As for being a child actor, one of the differences is that you have to do three hours of school on set during the school year and at my age you can only work nine and a half hours a day, so that just leaves six and a half of filming. I am sure a lot of the grownup actors wouldn't mind just working that amount! Also, cast and crew are often nice to child actors just because they are children. I also know that the directors are sometimes under pressure, because they have to shoot us out in a certain amount of time, so we need to be extra sure we are prepared and ready to go. Overall, it is a great job and I love doing it.

Julian Feder
Julian Feder

How did you prepare for the responsibilities of your latest film role in "A Boy Named Po?"

"A Boy Called Po" is about a single dad raising a child with autism. I play Po, who has autism and whose mother just passed away. He and his father (played by the amazing Christopher Gorham) struggle with the loss of his mother. In order to prepare for the part, I met a lot of children on the autism spectrum. I have good friends with autism, but wanted to meet all different types of people. I also watched a lot of documentaries about autism. It is such a wide spectrum and each person is so unique that it was important to give Po his individual personality. I worked closely with the director, John Asher, who has a child on the spectrum to develop the character of Po. We worked on specific mannerisms for when I was happy, sad, or nervous. John would come to my house and we would play board games or Lego and I would have to stay in character the entire time which kept me consistent when we were filming. It is a really important movie about acceptance, awareness and against bullying.

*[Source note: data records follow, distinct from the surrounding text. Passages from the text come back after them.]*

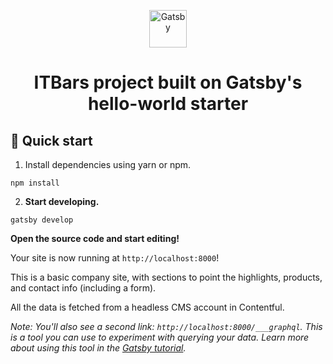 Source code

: <p align="center">
  <a href="https://www.gatsbyjs.org">
    <img alt="Gatsby" src="https://www.gatsbyjs.org/monogram.svg" width="60" />
  </a>
</p>
<h1 align="center">
  ITBars project built on
  Gatsby's hello-world starter
</h1>

## 🚀 Quick start

1. Install dependencies using yarn or npm.

`npm install`

2.  **Start developing.**

`gatsby develop`

**Open the source code and start editing!**

Your site is now running at `http://localhost:8000`!

This is a basic company site, with sections to point the highlights, products, and contact info (including a form).

All the data is fetched from a headless CMS account in Contentful.

_Note: You'll also see a second link: _`http://localhost:8000/___graphql`_. This is a tool you can use to experiment with querying your data. Learn more about using this tool in the [Gatsby tutorial](https://www.gatsbyjs.org/tutorial/part-five/#introducing-graphiql)._

```

```
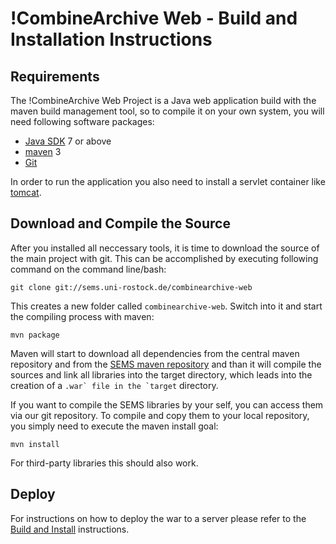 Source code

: !CombineArchive Web - Build and Installation Instructions 
==========================================================
Requirements 
-------------
The !CombineArchive Web Project is a Java web application build with the maven build management tool, so to compile it on your own system, you will need following software packages:

* [Java SDK](http://www.oracle.com/technetwork/java/javase/downloads/index.html) 7 or above
* [maven](http://maven.apache.org/) 3
* [Git](http://git-scm.com/)

In order to run the application you also need to install a servlet container like [tomcat](http://tomcat.apache.org/).

Download and Compile the Source 
--------------------------------
After you installed all neccessary tools, it is time to download the source of the main project with git. This can be accomplished by executing following command on the command line/bash:
```
git clone git://sems.uni-rostock.de/combinearchive-web
```

This creates a new folder called ```combinearchive-web```. Switch into it and start the compiling process with maven:
```
mvn package
```

Maven will start to download all dependencies from the central maven repository and from the [SEMS maven repository](https://sems.uni-rostock.de/2013/10/maven-repository/) and than it will compile the sources and link all libraries into the target directory, which leads into the creation of a ```.war` file in the `target``` directory.

If you want to compile the SEMS libraries by your self, you can access them via our git repository. To compile and copy them to your local repository, you simply need to execute the maven install goal:
```
mvn install
```

For third-party libraries this should also work.

Deploy 
-------
For instructions on how to deploy the war to a server please refer to the [Build and Install](//BuildAndInstall#Deploy_the_Binary) instructions.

What other projects do you have in the pipeline?

I just finished filming a comedy called "I Hate Kids" with Tom Everett Scott and Tituss Burgess. The film is about a lifelong bachelor, Nick Pearson (Scott), who has written a book called I Hate Kids. He is getting married and at his rehearsal dinner a boy, Mason (my character), appears and claims to be his son. How does he know? A psychic, The Amazing Fabular (Burgess), told him. It's a hysterical road trip comedy, as

the three very different characters embark on a journey to find Mason's mother. There are so many great actors and actresses in the movie and it's really funny!

Where do you hope to be ten years from now? 

I hope to be working steadily as an actor. I love creating new characters and being able to explore personalities of totally different people. Every time I act, I get to become someone else and live their life. It's the coolest thing in the world!